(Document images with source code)
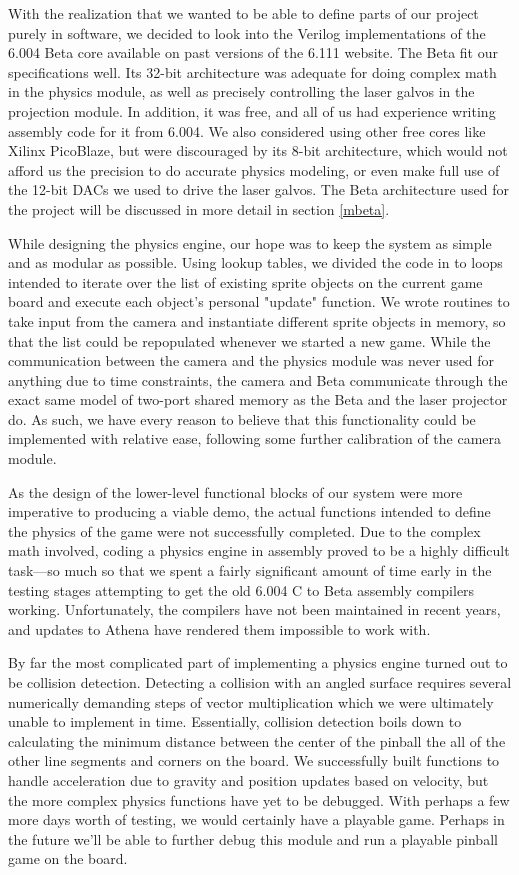 \documentclass{article}
\begin{document}
With the realization that we wanted to be able to define parts of our project purely in software, we decided to look into the Verilog implementations of the 6.004 Beta core available on past versions of the 6.111 website. The Beta fit our specifications well. Its 32-bit architecture was adequate for doing complex math in the physics module, as well as precisely controlling the laser galvos in the projection module. In addition, it was free, and all of us had experience writing assembly code for it from 6.004. We also considered using other free cores like Xilinx PicoBlaze, but were discouraged by its 8-bit architecture, which would not afford us the precision to do accurate physics modeling, or even make full use of the 12-bit DACs we used to drive the laser galvos. The Beta architecture used for the project will be discussed in more detail in section \ref{mbeta}.

While designing the physics engine, our hope was to keep the system as simple and as modular as possible. Using lookup tables, we divided the code in to loops intended to iterate over the list of existing sprite objects on the current game board and execute each object's personal "update" function. We wrote routines to take input from the camera and instantiate different sprite objects in memory, so that the list could be repopulated whenever we started a new game. While the communication between the camera and the physics module was never used for anything due to time constraints, the camera and Beta communicate through the exact same model of two-port shared memory as the Beta and the laser projector do. As such, we have every reason to believe that this functionality could be implemented with relative ease, following some further calibration of the camera module.

As the design of the lower-level functional blocks of our system were more imperative to producing a viable demo, the actual functions intended to define the physics of the game were not successfully completed. Due to the complex math involved, coding a physics engine in assembly proved to be a highly difficult task---so much so that we spent a fairly significant amount of time early in the testing stages attempting to get the old 6.004 C to Beta assembly compilers working. Unfortunately, the compilers have not been maintained in recent years, and updates to Athena have rendered them impossible to work with.

By far the most complicated part of implementing a physics engine turned out to be collision detection. Detecting a collision with an angled surface requires several numerically demanding steps of vector multiplication which we were ultimately unable to implement in time. Essentially, collision detection boils down to calculating the minimum distance between the center of the pinball the all of the other line segments and corners on the board. We successfully built functions to handle acceleration due to gravity and position updates based on velocity, but the more complex physics functions have yet to be debugged. With perhaps a few more days worth of testing, we would certainly have a playable game. Perhaps in the future we'll be able to further debug this module and run a playable pinball game on the board.
\end{document}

[ACTIVITY]: Please repeat the entries above exactly, leaving out any pictures.

[TASK SOLUTION]:
 \documentclass{article}
\begin{document}
With the realization that we wanted to be able to define parts of our project purely in software, we decided to look into the Verilog implementations of the 6.004 Beta core available on past versions of the 6.111 website. The Beta fit our specifications well. Its 32-bit architecture was adequate for doing complex math in the physics module, as well as precisely controlling the laser galvos in the projection module. In addition, it was free, and all of us had experience writing assembly code for it from 6.004. We also considered using other free cores like Xilinx PicoBlaze, but were discouraged by its 8-bit architecture, which would not afford us the precision to do accurate physics modeling, or even make full use of the 12-bit DACs we used to drive the laser galvos. The Beta architecture used for the project will be discussed in more detail in section \ref{mbeta}.

While designing the physics engine, our hope was to keep the system as simple and as modular as possible. Using lookup tables, we divided the code in to loops intended to iterate over the list of existing sprite objects on the current game board and execute each object's personal "update" function. We wrote routines to take input from the camera and instantiate different sprite objects in memory, so that the list could be repopulated whenever we started a new game. While the communication between the camera and the physics module was never used for anything due to time constraints, the camera and Beta communicate through the exact same model of two-port shared memory as the Beta and the laser projector do. As such, we have every reason to believe that this functionality could be implemented with relative ease, following some further calibration of the camera module.

As the design of the lower-level functional blocks of our system were more imperative to producing a viable demo, the actual functions intended to define the physics of the game were not successfully completed. Due to the complex math involved, coding a physics engine in assembly proved to be a highly difficult task---so much so that we spent a fairly significant amount of time early in the testing stages attempting to get the old 6.004 C to Beta assembly compilers working. Unfortunately, the compilers have not been maintained in recent years, and updates to Athena have rendered them impossible to work with.

By far the most complicated part of implementing a physics engine turned out to be collision detection. Detecting a collision with an angled surface requires several numerically demanding steps of vector multiplication which we were ultimately unable to implement in time. Essentially, collision detection boils down to calculating the minimum distance between the center of the pinball the all of the other line segments and corners on the board. We successfully built functions to handle acceleration due to gravity and position updates based on velocity, but the more complex physics functions have yet to be debugged. With perhaps a few more days worth of testing, we would certainly have a playable game. Perhaps in the future we'll be able to further debug this module and run a playable pinball game on the board.
\end{document}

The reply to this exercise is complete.